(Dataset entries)
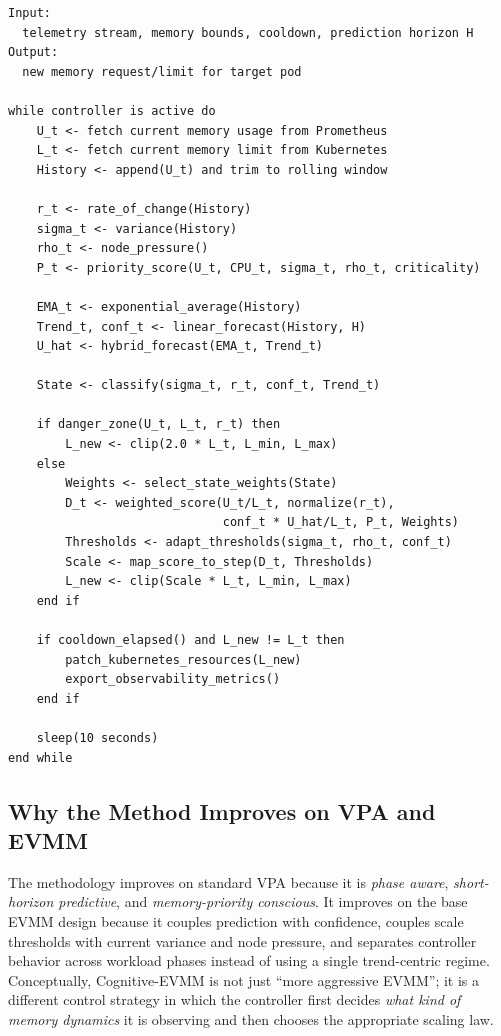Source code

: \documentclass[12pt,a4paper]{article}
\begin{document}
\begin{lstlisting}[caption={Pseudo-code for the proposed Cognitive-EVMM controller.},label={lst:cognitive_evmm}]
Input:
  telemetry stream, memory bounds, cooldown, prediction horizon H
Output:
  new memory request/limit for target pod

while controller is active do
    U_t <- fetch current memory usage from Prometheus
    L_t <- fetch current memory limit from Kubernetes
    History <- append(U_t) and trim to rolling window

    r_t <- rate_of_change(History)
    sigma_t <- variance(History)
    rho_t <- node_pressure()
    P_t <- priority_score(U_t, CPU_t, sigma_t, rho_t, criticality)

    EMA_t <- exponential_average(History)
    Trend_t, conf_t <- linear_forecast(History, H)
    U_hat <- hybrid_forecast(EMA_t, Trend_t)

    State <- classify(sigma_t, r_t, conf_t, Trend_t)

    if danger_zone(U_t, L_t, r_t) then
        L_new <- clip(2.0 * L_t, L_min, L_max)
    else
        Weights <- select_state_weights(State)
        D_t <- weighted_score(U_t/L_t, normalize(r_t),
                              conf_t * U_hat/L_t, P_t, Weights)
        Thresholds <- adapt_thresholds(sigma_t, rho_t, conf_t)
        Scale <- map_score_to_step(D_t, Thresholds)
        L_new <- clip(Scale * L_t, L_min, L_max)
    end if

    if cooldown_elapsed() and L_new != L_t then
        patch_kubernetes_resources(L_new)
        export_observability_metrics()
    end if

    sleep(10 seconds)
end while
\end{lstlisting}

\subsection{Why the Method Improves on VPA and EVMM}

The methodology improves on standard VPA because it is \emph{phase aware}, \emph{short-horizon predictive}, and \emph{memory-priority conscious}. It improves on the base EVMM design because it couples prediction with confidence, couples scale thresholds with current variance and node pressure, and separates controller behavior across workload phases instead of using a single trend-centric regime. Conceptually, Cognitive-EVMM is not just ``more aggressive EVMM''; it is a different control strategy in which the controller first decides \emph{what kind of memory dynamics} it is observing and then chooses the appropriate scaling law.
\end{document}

==

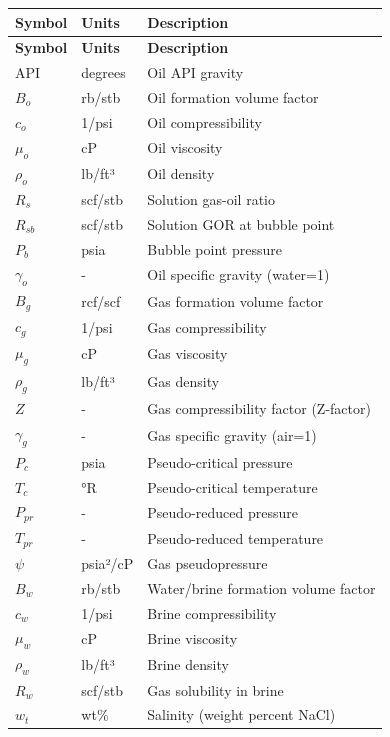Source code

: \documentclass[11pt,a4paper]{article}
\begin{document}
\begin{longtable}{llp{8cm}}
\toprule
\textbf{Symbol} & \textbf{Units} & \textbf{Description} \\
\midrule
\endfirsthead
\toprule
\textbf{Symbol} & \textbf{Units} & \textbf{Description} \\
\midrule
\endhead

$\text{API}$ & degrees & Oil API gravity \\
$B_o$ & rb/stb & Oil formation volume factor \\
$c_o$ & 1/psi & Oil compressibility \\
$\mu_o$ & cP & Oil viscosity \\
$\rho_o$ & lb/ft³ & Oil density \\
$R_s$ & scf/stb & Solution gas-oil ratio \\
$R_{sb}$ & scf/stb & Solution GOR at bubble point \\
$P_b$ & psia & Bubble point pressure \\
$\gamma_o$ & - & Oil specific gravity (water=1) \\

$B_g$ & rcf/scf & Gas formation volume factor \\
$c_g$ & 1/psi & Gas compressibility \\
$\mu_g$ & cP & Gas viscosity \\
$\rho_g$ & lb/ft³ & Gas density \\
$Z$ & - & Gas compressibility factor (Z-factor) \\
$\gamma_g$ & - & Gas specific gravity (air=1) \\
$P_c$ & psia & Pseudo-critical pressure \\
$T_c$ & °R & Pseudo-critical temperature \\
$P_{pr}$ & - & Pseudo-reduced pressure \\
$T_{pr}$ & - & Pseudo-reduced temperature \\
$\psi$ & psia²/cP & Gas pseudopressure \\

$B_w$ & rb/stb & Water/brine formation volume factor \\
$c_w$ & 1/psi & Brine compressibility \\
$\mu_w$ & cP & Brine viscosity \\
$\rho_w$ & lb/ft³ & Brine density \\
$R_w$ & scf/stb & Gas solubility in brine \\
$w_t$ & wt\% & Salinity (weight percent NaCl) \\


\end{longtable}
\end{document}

*Exercise prompt:* Among the lines above, find those carrying the word "lstlisting" and copy them out.

*Answer for the task:*
\begin{lstlisting}[caption={Pseudo-code for the proposed Cognitive-EVMM controller.},label={lst:cognitive_evmm}]
\end{lstlisting}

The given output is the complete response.